Hilarious, affectionate and moving, no film lover can miss this quintessentially British documentary.

Hilarious, affectionate and moving, no film lover can miss this quintessentially British documentary.

Joyce Glaser reviews A Bunch of Amateurs (November 11, 2022) Cert 12A, 95 mins.

It’s not surprising that Academy Award winning scriptwriter Simon Beaufoy is the Executive Producer of A Bunch of Amateurs: a funny, feelgood, quintessentially British story about a group of amateur film-makers fighting to save one of the few remaining film clubs in England.

Beaufoy was not only born just 15km from Bradford where the Bradford Moviemakers have been meeting each Monday since 1932, but, his most celebrated screenplays, notably The Full Monty, Slumdog Millionaire and The Battle of the Sexes, have audiences rooting for the endearing underdog in their respective battles. Though there is nothing amateurish about director Kim Hopkins’ documentary, she will have you raising a cup of tea to the affable film buffs and willing them on.

Home movies show that in its heyday the club was a thriving work and social space. Retired carpenter Colin Egglestone, who needs a stairlift to reach the screening room these days, says his father and mother-in-law were members. There was money, then, too, as suggested by home movies of awards ceremonies when men and women sit around a sparkling white tableclothed banquet table in their finest dinner clothes.

The glamour is gone, just as the glamour of Hollywood’s golden years has faded from filmmaking today. And the club’s membership is ageing and dwindling. Two spouses pass away during the filming: Colin’s wife (who had Alzheimer’s) and Harry Nicholls’ wife.

This is a problem with many clubs and special-interest groups the world over. In a city like Bradford, where young people and ethnic minorities account for a higher than average proportion of the population respectively, how do you attract new blood to this close-knit group of old friends? Hopkins does not dwell on this point, but audiences involved in special interest organisations might ponder the question.

The tone is affectionate, tongue-in-cheek and joyous while Hopkins introduces us to the regulars who, when we first meet them, are in the red-upholstered screening room enjoying Gordon MacRae singing Oh What a Beautiful Morning from the 1955 movie Oklahoma. We soon learn the reason for this choice.

Carer Phil Wainman, whose 1999 directorial debut was, It Came from Somewhere Else, is so busy helping out on other projects that he frets about completing Appointment in Walthamstow, which we are privileged to see being shot on location. In a humorous scene later on in the film Joe Ogden (Disability Support Volunteer, actor and filmmaker) and Phil reminisce about the hallucinatory element in the recipe for Phil’s 2001 classic, Nice Jam. But now, Joe and Phil worry that if they keep jumping from one film to another nothing will get finished.

Harry, a serious-minded, overweight, super-hero fan, is about four decades older than MacRae was when his bright smile challenged the mid-western sun, but he is obsessed with recreating Oh What a Beautiful Morning and does not want to wait.
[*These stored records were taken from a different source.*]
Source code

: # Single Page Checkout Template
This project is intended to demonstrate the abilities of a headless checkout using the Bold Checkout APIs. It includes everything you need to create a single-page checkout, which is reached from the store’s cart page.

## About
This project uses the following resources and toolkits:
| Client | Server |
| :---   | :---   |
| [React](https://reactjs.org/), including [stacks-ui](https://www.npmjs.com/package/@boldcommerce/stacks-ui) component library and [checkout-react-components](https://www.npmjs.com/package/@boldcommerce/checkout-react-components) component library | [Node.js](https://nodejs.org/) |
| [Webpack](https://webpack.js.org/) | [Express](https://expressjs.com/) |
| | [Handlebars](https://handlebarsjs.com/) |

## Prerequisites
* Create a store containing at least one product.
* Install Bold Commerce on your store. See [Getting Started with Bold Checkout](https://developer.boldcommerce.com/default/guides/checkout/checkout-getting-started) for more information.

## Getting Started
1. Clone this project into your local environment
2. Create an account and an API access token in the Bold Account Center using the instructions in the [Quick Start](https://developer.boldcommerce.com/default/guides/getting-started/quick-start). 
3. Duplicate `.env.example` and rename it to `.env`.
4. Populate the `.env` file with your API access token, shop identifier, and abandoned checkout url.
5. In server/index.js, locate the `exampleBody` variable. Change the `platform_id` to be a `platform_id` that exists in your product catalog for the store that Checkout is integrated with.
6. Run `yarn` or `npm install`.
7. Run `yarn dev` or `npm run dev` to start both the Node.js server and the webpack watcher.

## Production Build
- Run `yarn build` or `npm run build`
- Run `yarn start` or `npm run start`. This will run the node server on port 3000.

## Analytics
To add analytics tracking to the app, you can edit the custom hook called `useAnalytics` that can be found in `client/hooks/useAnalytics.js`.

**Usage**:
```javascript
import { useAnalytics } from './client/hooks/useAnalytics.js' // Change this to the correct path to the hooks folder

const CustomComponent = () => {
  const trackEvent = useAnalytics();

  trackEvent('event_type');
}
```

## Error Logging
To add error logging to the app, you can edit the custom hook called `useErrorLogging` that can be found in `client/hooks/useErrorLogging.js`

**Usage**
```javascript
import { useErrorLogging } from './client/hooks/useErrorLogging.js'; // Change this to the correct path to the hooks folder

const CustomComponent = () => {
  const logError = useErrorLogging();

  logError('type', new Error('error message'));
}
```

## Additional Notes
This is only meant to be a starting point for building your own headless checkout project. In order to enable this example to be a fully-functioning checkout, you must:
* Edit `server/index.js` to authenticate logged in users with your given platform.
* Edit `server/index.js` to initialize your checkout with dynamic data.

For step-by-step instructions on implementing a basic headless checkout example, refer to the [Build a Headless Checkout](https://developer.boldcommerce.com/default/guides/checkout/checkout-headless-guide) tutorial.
Undaunted by the conspicuous absence of blue skies and sky-high corn fields in Yorkshire – and his unwillingness to embark on riding lessons at his age – he is determined that the show must go on: with his name appearing three times in the credits.

Viewers will follow the making of this short film in which clever editing, a stunt double Joe Ogden’s foley work and Phil’s magical CGI combine to grant the lip-synching cowboy his chance to travel back to the golden age of the Hollywood musical. Hopkins withholds the finale of this whimsical wonder until the end, when we see why it wins the Best Comedy award from the Burnley Film Makers.

Hopkins takes a page from the classics that the members watch, discuss and emulate in and around Bradford, by including in her documentary the elements of a feature film. There is a variety of characters, a bit of action, suspense, death, romance (Joe and Jeanette) discord, friendship, and a lot of humour.

The plot and conflict are established at the AGM when Andrew, a retired accountant, reports that the roof is leaking, they haven’t paid the rent in five years and there’s £340 in the bank. The action is the preparation for a big fundraiser, headed by enthusiastic DJ and Events Manager, Marie. Will her hard work, energy and creative ideas be enough to persuade the public to reach into their pockets with so many other diversions?

The suspense is whether the club, housed in a graffiti covered Victorian building, plagued with fly tippers, will reopen after being shut for covid? To reveal the ending would be a spoiler, but it’s hilarious, uplifting and, unlike most film endings, unpredictable.